Only lines that contain the word "tales" are to be returned from the data below.

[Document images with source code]
****************************************
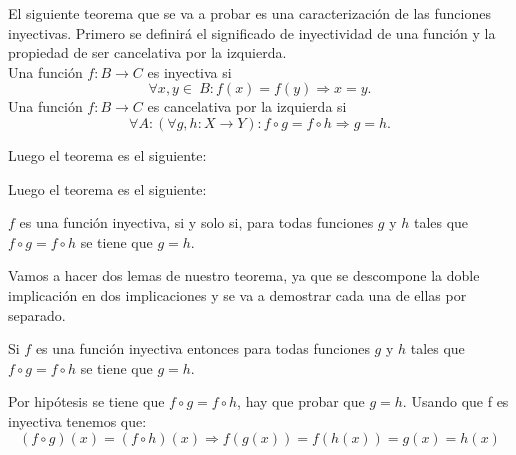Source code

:%
\begin{isabellebody}%
%
%
\isadelimtheory
\isanewline
%
\endisadelimtheory
%
\isatagtheory
%
\endisatagtheory
{\isafoldtheory}%
%
\isadelimtheory
%
\endisadelimtheory
%
\isadelimdocument
%
\endisadelimdocument
%
\isatagdocument
%
\isamarkuptrue%
%
\endisatagdocument
{\isafolddocument}%
%
\isadelimdocument
%
\endisadelimdocument
%
\begin{isamarkuptext}%
%
\end{isamarkuptext}\isamarkuptrue%
%
\begin{isamarkuptext}%
%
\end{isamarkuptext}\isamarkuptrue%
%
\begin{isamarkuptext}%
%
\end{isamarkuptext}\isamarkuptrue%
%
\begin{isamarkuptext}%
El siguiente teorema que se va a probar es una caracterización de
 las funciones inyectivas. Primero se definirá el significado de
 inyectividad de una función y la propiedad de ser cancelativa por la
 izquierda. \\
 Una función $f : B \longrightarrow C$ es inyectiva si 
$$\forall x,y \in \ B : f(x) = f(y) \Longrightarrow x =
 y.$$
Una función $f : B \longrightarrow C$ es cancelativa por la izquierda si 
$$\forall A: (\forall g,h: X \longrightarrow Y) : f \circ g = f \circ h
 \Longrightarrow g = h.$$

Luego el teorema es el siguiente:

Luego el teorema es el siguiente:
  
  \begin{teorema}
  $f$ es una función inyectiva, si y solo si, para todas funciones 
 $g$ y $h$  tales que  $f \circ g = f \circ h$ se tiene que $g = h$. 
  \end{teorema}

Vamos a hacer dos lemas de nuestro teorema, ya que se  descompone la
doble implicación en dos implicaciones y se va a  demostrar cada una de
 ellas por  separado.

\begin{lema}
 Si $f$ es una función inyectiva entonces para todas funciones $g$ y $h$
 tales que  $f \circ g = f \circ h$ se tiene que $g = h.$
\end {lema}
  \begin{demostracion}
Por hipótesis se tiene que $f \circ g = f \circ h$, hay que probar que
$g = h$. Usando que f es inyectiva tenemos que: \\
$$(f \circ g)(x) = (f \circ h)(x) \Longrightarrow f(g(x)) = f(h(x)) = 
g(x) = h(x)$$
  \end{demostracion}


\end{isamarkuptext}
\end{isabellebody}
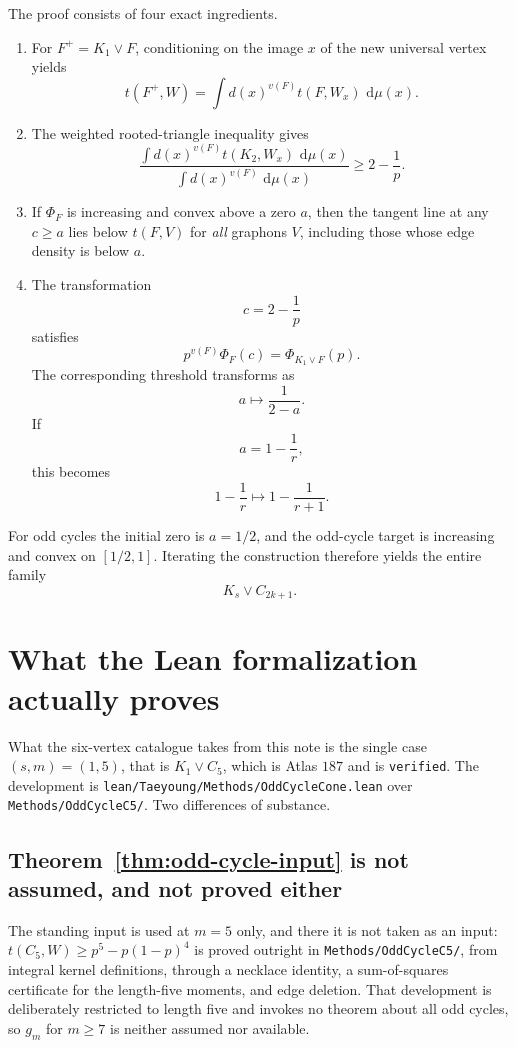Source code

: \documentclass[11pt]{article}
\newcommand{\1}{\mathbf{1}}
\newcommand{\dd}{\,\mathrm{d}}
\newcommand{\join}{\vee}
\begin{document}
The proof consists of four exact ingredients.

\begin{enumerate}
\item
For $F^+=K_1\join F$, conditioning on the image $x$ of the new universal
vertex yields
\[
t(F^+,W)
=
\int d(x)^{v(F)}t(F,W_x)\,\dd\mu(x).
\]

\item
The weighted rooted-triangle inequality gives
\[
\frac{
\int d(x)^{v(F)}t(K_2,W_x)\,\dd\mu(x)
}{
\int d(x)^{v(F)}\,\dd\mu(x)
}
\ge
2-\frac1p.
\]

\item
If $\Phi_F$ is increasing and convex above a zero $a$, then the tangent
line at any $c\ge a$ lies below $t(F,V)$ for \emph{all} graphons $V$,
including those whose edge density is below $a$.

\item
The transformation
\[
c=2-\frac1p
\]
satisfies
\[
p^{v(F)}\Phi_F(c)
=
\Phi_{K_1\join F}(p).
\]
The corresponding threshold transforms as
\[
a\longmapsto \frac1{2-a}.
\]
If
\[
a=1-\frac1r,
\]
this becomes
\[
1-\frac1r
\longmapsto
1-\frac1{r+1}.
\]
\end{enumerate}

For odd cycles the initial zero is $a=1/2$, and the odd-cycle target
is increasing and convex on $[1/2,1]$.  Iterating the construction
therefore yields the entire family
\[
K_s\join C_{2k+1}.
\]

\appendix
\section{What the Lean formalization actually proves}

What the six-vertex catalogue takes from this note is the single case
$(s,m)=(1,5)$, that is $K_1\join C_5$, which is Atlas $187$ and is
\texttt{verified}.  The development is
\texttt{lean/Taeyoung/Methods/OddCycleCone.lean} over
\texttt{Methods/OddCycleC5/}.  Two differences of substance.

\subsection*{Theorem~\ref{thm:odd-cycle-input} is not assumed, and not proved
either}

The standing input is used at $m=5$ only, and there it is not taken as an
input: $t(C_5,W)\geq p^5-p(1-p)^4$ is proved outright in
\texttt{Methods/OddCycleC5/}, from integral kernel definitions, through a
necklace identity, a sum-of-squares certificate for the length-five moments,
and edge deletion.  That development is deliberately restricted to length five
and invokes no theorem about all odd cycles, so $g_m$ for $m\geq7$ is neither
assumed nor available.
\end{document}
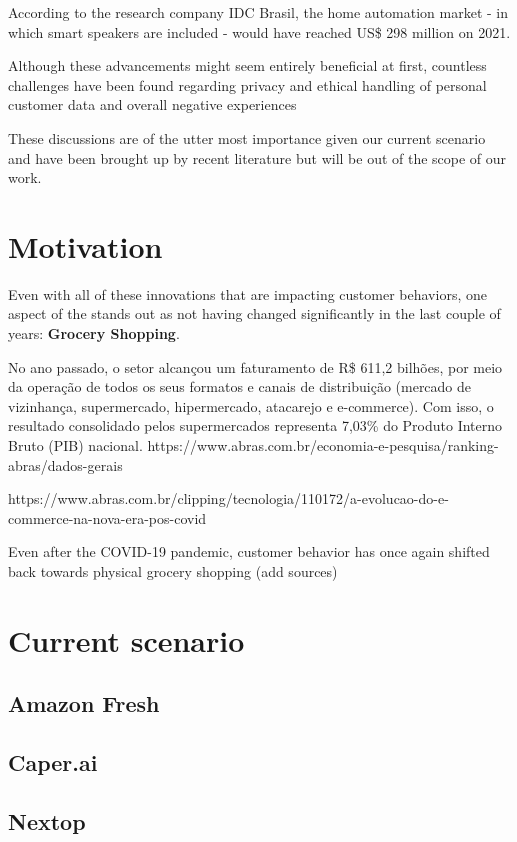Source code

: \documentclass[openright]{normas-utf-tex} %
\begin{document}
According to the research company IDC Brasil, the home automation market - in
which smart speakers are included - would have reached US\$ 298 million on
2021.

Although these advancements might seem entirely beneficial at first, countless
challenges have been found regarding privacy and ethical handling of personal
customer data \cite{Echoes2022} and overall negative experiences \cite{He2019}

These discussions are of the utter most importance given our current scenario
and have been brought up by recent literature but will be out of the scope of
our work.

\section{Motivation}

Even with all of these innovations that are impacting customer behaviors, one aspect of the stands out as not having changed 
significantly in the last couple of years: \textbf{Grocery Shopping}.

No ano passado, o setor alcançou um faturamento de R\$ 611,2 bilhões, por meio
da operação de todos os seus formatos e canais de distribuição (mercado de
vizinhança, supermercado, hipermercado, atacarejo e e-commerce). Com isso, o
resultado consolidado pelos supermercados representa 7,03\% do Produto Interno
Bruto (PIB) nacional.
https://www.abras.com.br/economia-e-pesquisa/ranking-abras/dados-gerais

https://www.abras.com.br/clipping/tecnologia/110172/a-evolucao-do-e-commerce-na-nova-era-pos-covid

Even after the COVID-19 pandemic, customer behavior has once again shifted back towards physical grocery shopping (add sources)

\section{Current scenario}

\subsection{Amazon Fresh}

\subsection{Caper.ai}

\subsection{Nextop}
\end{document}
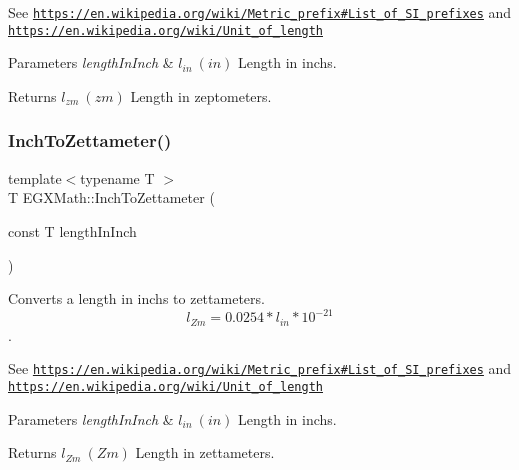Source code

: See \href{https://en.wikipedia.org/wiki/Metric_prefix#List_of_SI_prefixes}{\tt https\+://en.\+wikipedia.\+org/wiki/\+Metric\+\_\+prefix\#\+List\+\_\+of\+\_\+\+S\+I\+\_\+prefixes} and \href{https://en.wikipedia.org/wiki/Unit_of_length}{\tt https\+://en.\+wikipedia.\+org/wiki/\+Unit\+\_\+of\+\_\+length} 
\begin{DoxyParams}{Parameters}
{\em length\+In\+Inch} & $ l_{in}\ (in)$ Length in inchs. \\
\hline
\end{DoxyParams}
\begin{DoxyReturn}{Returns}
$ l_{zm}\ (zm)$ Length in zeptometers. 
\end{DoxyReturn}
\mbox{\label{group___e_g_x_math-_conversions-_length_conversions-_imperial-_inch-_s_i_ga8d295c602a67bb5218b47d7a6c054243}} 
\subsubsection{\texorpdfstring{Inch\+To\+Zettameter()}{InchToZettameter()}}
{\footnotesize\ttfamily template$<$typename T $>$ \\
T E\+G\+X\+Math\+::\+Inch\+To\+Zettameter (\begin{DoxyParamCaption}\item[{const T}]{length\+In\+Inch }\end{DoxyParamCaption})}



Converts a length in inchs to zettameters. \[ l_{Zm}=0.0254 * l_{in} * 10^{-21} \]. 

See \href{https://en.wikipedia.org/wiki/Metric_prefix#List_of_SI_prefixes}{\tt https\+://en.\+wikipedia.\+org/wiki/\+Metric\+\_\+prefix\#\+List\+\_\+of\+\_\+\+S\+I\+\_\+prefixes} and \href{https://en.wikipedia.org/wiki/Unit_of_length}{\tt https\+://en.\+wikipedia.\+org/wiki/\+Unit\+\_\+of\+\_\+length} 
\begin{DoxyParams}{Parameters}
{\em length\+In\+Inch} & $ l_{in}\ (in)$ Length in inchs. \\
\hline
\end{DoxyParams}
\begin{DoxyReturn}{Returns}
$ l_{Zm}\ (Zm)$ Length in zettameters. 
\end{DoxyReturn}
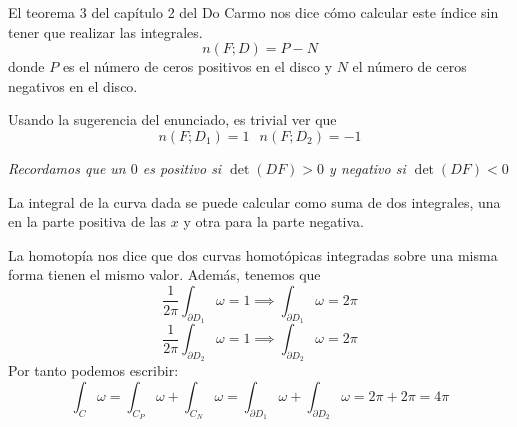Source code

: \begin{problem}[7]
El teorema 3 del capítulo 2 del Do Carmo nos dice cómo calcular este índice sin tener que realizar las integrales.
\[n(F;D)=P-N\]
donde $P$ es el número de ceros positivos en el disco y $N$ el número de ceros negativos en el disco.

Usando la sugerencia del enunciado, es trivial ver que
\[n(F;D_1)=1 \ \; \ n(F;D_2)=-1\]

\textit{Recordamos que un $0$ es positivo si $\det(DF) > 0$ y negativo si $\det(DF) < 0$}

\spart


La integral de la curva dada se puede calcular como suma de dos integrales, una en la parte positiva de las $x$ y otra para la parte negativa.

La homotopía nos dice que dos curvas homotópicas integradas sobre una misma forma tienen el mismo valor.
Además, tenemos que
\[\frac{1}{2π}\int_{∂D_1} ω = 1 \implies \int_{∂D_1} ω = 2π\]
\[\frac{1}{2π}\int_{∂D_2} ω = 1 \implies \int_{∂D_2} ω = 2π\]
Por tanto podemos escribir:
\[\int_C ω = \int_{C_P} ω + \int_{C_N}ω = \int_{\partial D_1} ω + \int_{\partial D_2} ω = 2π+2π = 4π\]

\end{problem}

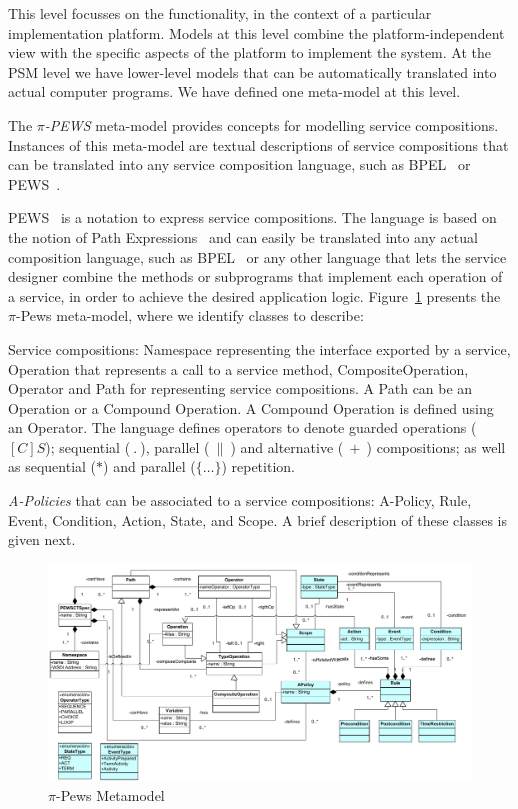 This level focusses on the functionality, in the context of a particular implementation platform.
Models at this level combine the platform-independent view with the specific aspects of the platform to implement the system. At the PSM level we have lower-level models that can be automatically translated into actual computer programs. 
We have defined one meta-model at this level.

The \textit{$\pi$-PEWS} meta-model provides concepts for modelling service compositions. 
Instances of this meta-model are textual descriptions of service compositions that can be translated into any service composition language, such as BPEL~\cite{bpel03} or PEWS~\cite{BaCAM05,Placido2010LTPD}.

PEWS~\cite{BHM06,Placido2010LTPD} is a notation to express service compositions.
The language is based on the notion of Path Expressions~\cite{And79} and can easily be translated into any actual composition language, such as BPEL~\cite{bpel03} or any other language that lets the service designer combine the methods or subprograms that implement each operation of a service, in order to achieve the desired application logic. 
Figure~\ref{fig:metamodel} presents the $\pi$-{\sc Pews} meta-model, where we identify classes to describe:
\begin{itemizedTrivlist}
\item Service compositions: {\sc Namespace} representing the interface exported by a service, {\sc Operation} that represents a call to a service method, {\sc CompositeOperation}, {\sc Operator} and {\sc Path} for representing service compositions.
A {\sc Path} can be an {\sc Operation} or a {\sc Compound Operation}. 
A {\sc Compound Operation} is defined using an {\sc Operator}.
The language defines operators to denote guarded operations ($[C]S$); sequential ($\ . \ $), parallel ($\ \| \ $) and alternative ($\ + \ $) compositions; as well as sequential ($*$) and parallel ($\{\dots\}$) repetition.

\item {\em A-Policies} that can be associated to a service compositions:  {\sc A-Policy}, {\sc Rule}, {\sc Event}, {\sc Condition}, {\sc Action}, {\sc State}, and {\sc Scope}.
A brief description of these classes is given next.
\end{itemizedTrivlist}
%
\begin{figure}[t]
\centering
\includegraphics[width=1.0\textwidth]{figs/PEWSMetamodel}
\caption{$\pi$-{\sc Pews} Metamodel}
\label{fig:metamodel}
\end{figure}

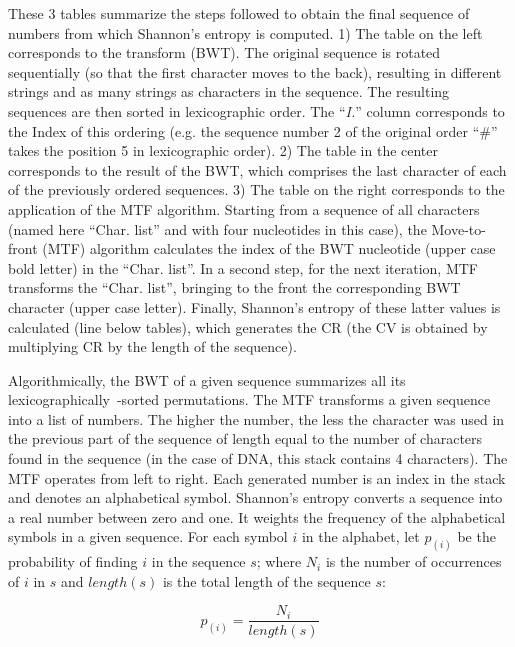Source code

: \begin{table}[!ht]
{    These 3 tables summarize the steps followed to obtain the final sequence of numbers from which Shannon's entropy is computed. 1) The table on the left corresponds to the  transform (BWT). The original sequence is rotated sequentially (so that the first character moves to the back), resulting in different strings and as many strings as characters in the sequence. The resulting sequences are then sorted in lexicographic order. The ``\textit{I.}'' column corresponds to the Index of this ordering (e.g. the sequence number 2 of the original order ``\#'' takes the position 5 in lexicographic order). 2) The table in the center corresponds to the result of the BWT, which comprises the last character of each of the previously ordered sequences. 3) The table on the right corresponds to the application of the MTF algorithm. Starting from a sequence of all characters (named here ``Char. list'' and with four nucleotides in this case), the Move-to-front (MTF) algorithm calculates the index of the BWT nucleotide (upper case bold letter) in the ``Char. list''. In a second step, for the next iteration, MTF transforms the ``Char. list'', bringing to the front the corresponding BWT character (upper case letter). Finally, Shannon's entropy of these latter values is calculated (line below tables), which generates the CR (the CV is obtained by multiplying CR by the length of the sequence).}
  \label{tab:cr_example}
\end{table}

Algorithmically, the BWT of a given sequence summarizes all its lexicographically~-sorted permutations. The MTF transforms a given sequence into a list of numbers. The higher the number, the less the character was used in the previous part of the sequence of length equal to the number of characters found in the sequence (in the case of DNA, this stack contains 4 characters). The MTF operates from left to right. Each generated number is an index in the stack and denotes an alphabetical symbol. Shannon's entropy converts a sequence into a real number between zero and one. It weights the frequency of the alphabetical symbols in a given sequence. For each symbol $i$ in the alphabet, let $p_{(i)}$ be the probability of finding $i$ in the sequence $s$; where $N_i$ is the number of occurrences of $i$ in $s$ and $length(s)$ is the total length of the sequence $s$: 

\begin{equation} \label{eq:prob_seq}
p_{(i)} = \frac {N_i}{length(s)}
\end{equation}

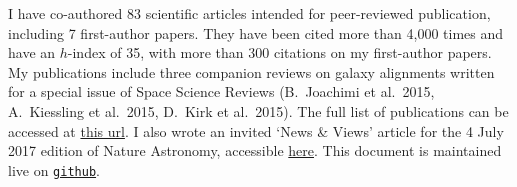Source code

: I have co-authored 83 scientific articles intended for peer-reviewed 
publication, including 7 first-author papers. They have been cited more than 
4,000 times and have an $h$-index of 35, with more than 300 citations on my 
first-author papers. My publications include three companion reviews on galaxy 
alignments written for a special issue of Space Science Reviews (B.\ Joachimi et 
al.\ 2015, A.\ Kiessling et al.\ 2015, D.\ Kirk et al.\ 2015). The full list of 
publications can be accessed at \href{https://goo.gl/LAu9G4}{this url}. I also 
wrote an invited `News \& Views' article for the 4 July 2017 edition of Nature 
Astronomy, accessible 
\href{https://www.nature.com/articles/s41550-017-0181}{here}.
%
This document is maintained live on
\href{https://github.com/cristobal-sifon/cv/blob/master/Sifon_publications.pdf}{\texttt{github}}.

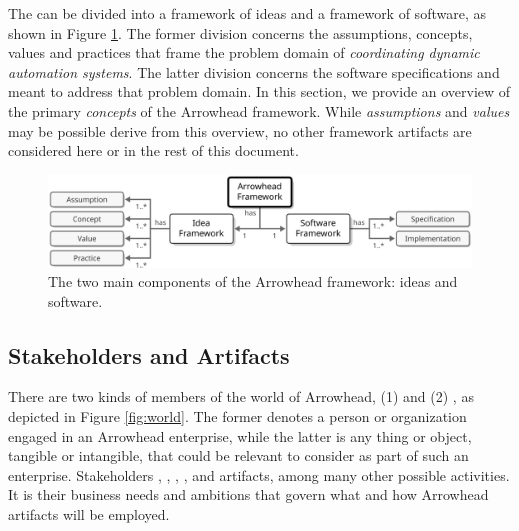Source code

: %
%

The  can be divided into a framework of ideas and a framework of software, as shown in Figure \ref{fig:framework}.
The former division concerns the assumptions, concepts, values and practices that frame the problem domain of \textit{coordinating dynamic automation systems}.
The latter division concerns the software specifications and  meant to address that problem domain.
In this section, we provide an overview of the primary \textit{concepts} of the Arrowhead framework.
While \textit{assumptions} and \textit{values} may be possible derive from this overview, no other framework artifacts are considered here or in the rest of this document.

\vfill

\begin{figure}[ht!]
  \centering
  \includegraphics[scale=0.9]{figures/framework}
  \caption{
    The two main components of the Arrowhead framework: ideas and software.
  }
  \label{fig:framework}
\end{figure}

\vspace*{-3mm}

\subsection{Stakeholders and Artifacts}

There are two kinds of members of the world of Arrowhead, (1)  and (2) , as depicted in Figure \ref{fig:world}.
The former denotes a person or organization engaged in an Arrowhead enterprise, while the latter is any thing or object, tangible or intangible, that could be relevant to consider as part of such an enterprise.
Stakeholders , , , , and  artifacts, among many other possible activities.
It is their business needs and ambitions that govern what and how Arrowhead artifacts will be employed.

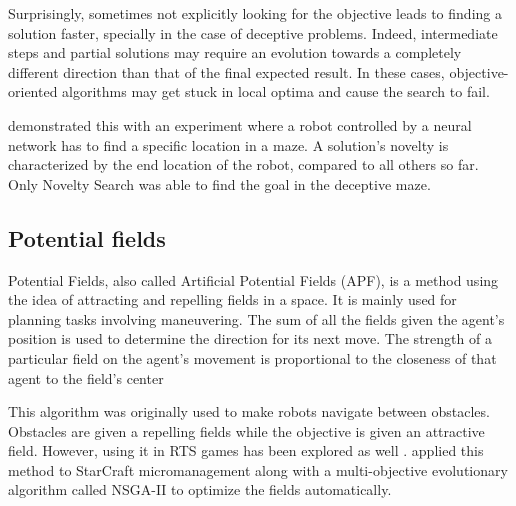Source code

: Surprisingly, sometimes not explicitly looking for the objective leads
to finding a solution faster, specially in the case of deceptive
problems.  Indeed, intermediate steps and partial solutions may
require an evolution towards a completely different direction than
that of the final expected result. In these cases, objective-oriented
algorithms may get stuck in local optima and cause the search to
fail.

\citet{Lehman11Novelty} demonstrated this with an experiment where a robot
controlled by a neural network has to find a specific location in a
maze. A solution's novelty is characterized by the end location of the
robot, compared to all others so far. Only Novelty Search was able to
find the goal in the deceptive maze.

\subsection{Potential fields}\label{subsec:potential-fields}

Potential Fields, also called Artificial Potential Fields (APF), is a
method using the idea of attracting and repelling fields in a
space. It is mainly used for planning tasks involving maneuvering.
The sum of all the fields given the agent's position is used to
determine the direction for its next move. The strength of a
particular field on the agent's movement is proportional to the
closeness of that agent to the field's center

This algorithm was originally used to make robots navigate between
obstacles. Obstacles are given a repelling fields while the objective
is given an attractive field. However, using it in RTS games has been
explored as well \cite{Hagelback08RTSPotentialFields}.
\citet{Svendsen12SCPotentialFieldsGP} applied this method to
StarCraft micromanagement along with a multi-objective evolutionary
algorithm called NSGA-II to optimize the fields automatically.
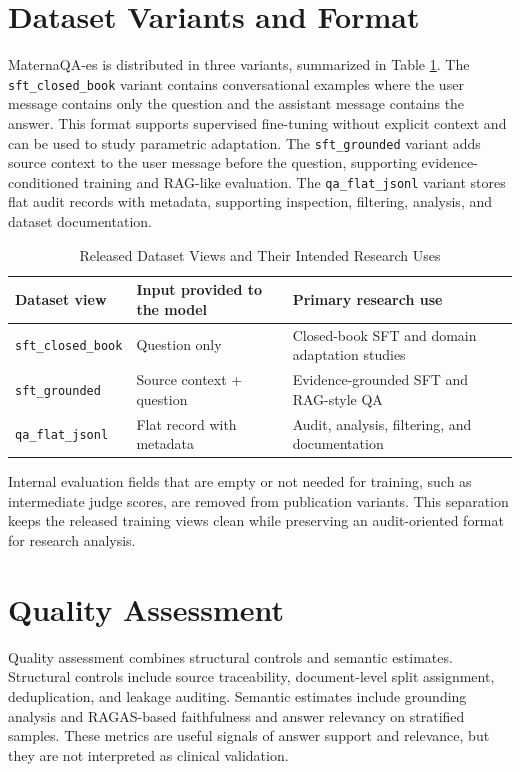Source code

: \documentclass[conference]{IEEEtran}
\begin{document}
\section{Dataset Variants and Format}
MaternaQA-es is distributed in three variants, summarized in Table \ref{tab:variants}. The \texttt{sft\_closed\_book} variant contains conversational examples where the user message contains only the question and the assistant message contains the answer. This format supports supervised fine-tuning without explicit context and can be used to study parametric adaptation. The \texttt{sft\_grounded} variant adds source context to the user message before the question, supporting evidence-conditioned training and RAG-like evaluation. The \texttt{qa\_flat\_jsonl} variant stores flat audit records with metadata, supporting inspection, filtering, analysis, and dataset documentation.

\begin{table}[t]
\caption{Released Dataset Views and Their Intended Research Uses}
\label{tab:variants}
\centering
\scriptsize
\begin{tabular}{|p{}|p{}|p{}|}
\hline
\textbf{Dataset view} & \textbf{Input provided to the model} & \textbf{Primary research use} \\
\hline
\texttt{sft\_closed\_book} & Question only & Closed-book SFT and domain adaptation studies \\
\hline
\texttt{sft\_grounded} & Source context + question & Evidence-grounded SFT and RAG-style QA \\
\hline
\texttt{qa\_flat\_jsonl} & Flat record with metadata & Audit, analysis, filtering, and documentation \\
\hline
\end{tabular}
\end{table}

Internal evaluation fields that are empty or not needed for training, such as intermediate judge scores, are removed from publication variants. This separation keeps the released training views clean while preserving an audit-oriented format for research analysis.

\section{Quality Assessment}
Quality assessment combines structural controls and semantic estimates. Structural controls include source traceability, document-level split assignment, deduplication, and leakage auditing. Semantic estimates include grounding analysis and RAGAS-based faithfulness and answer relevancy on stratified samples. These metrics are useful signals of answer support and relevance, but they are not interpreted as clinical validation.
\end{document}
****************************************
Result of the exercise:
 $g$ y $h$  tales que  $f \circ g = f \circ h$ se tiene que $g = h$. 
 tales que  $f \circ g = f \circ h$ se tiene que $g = h.$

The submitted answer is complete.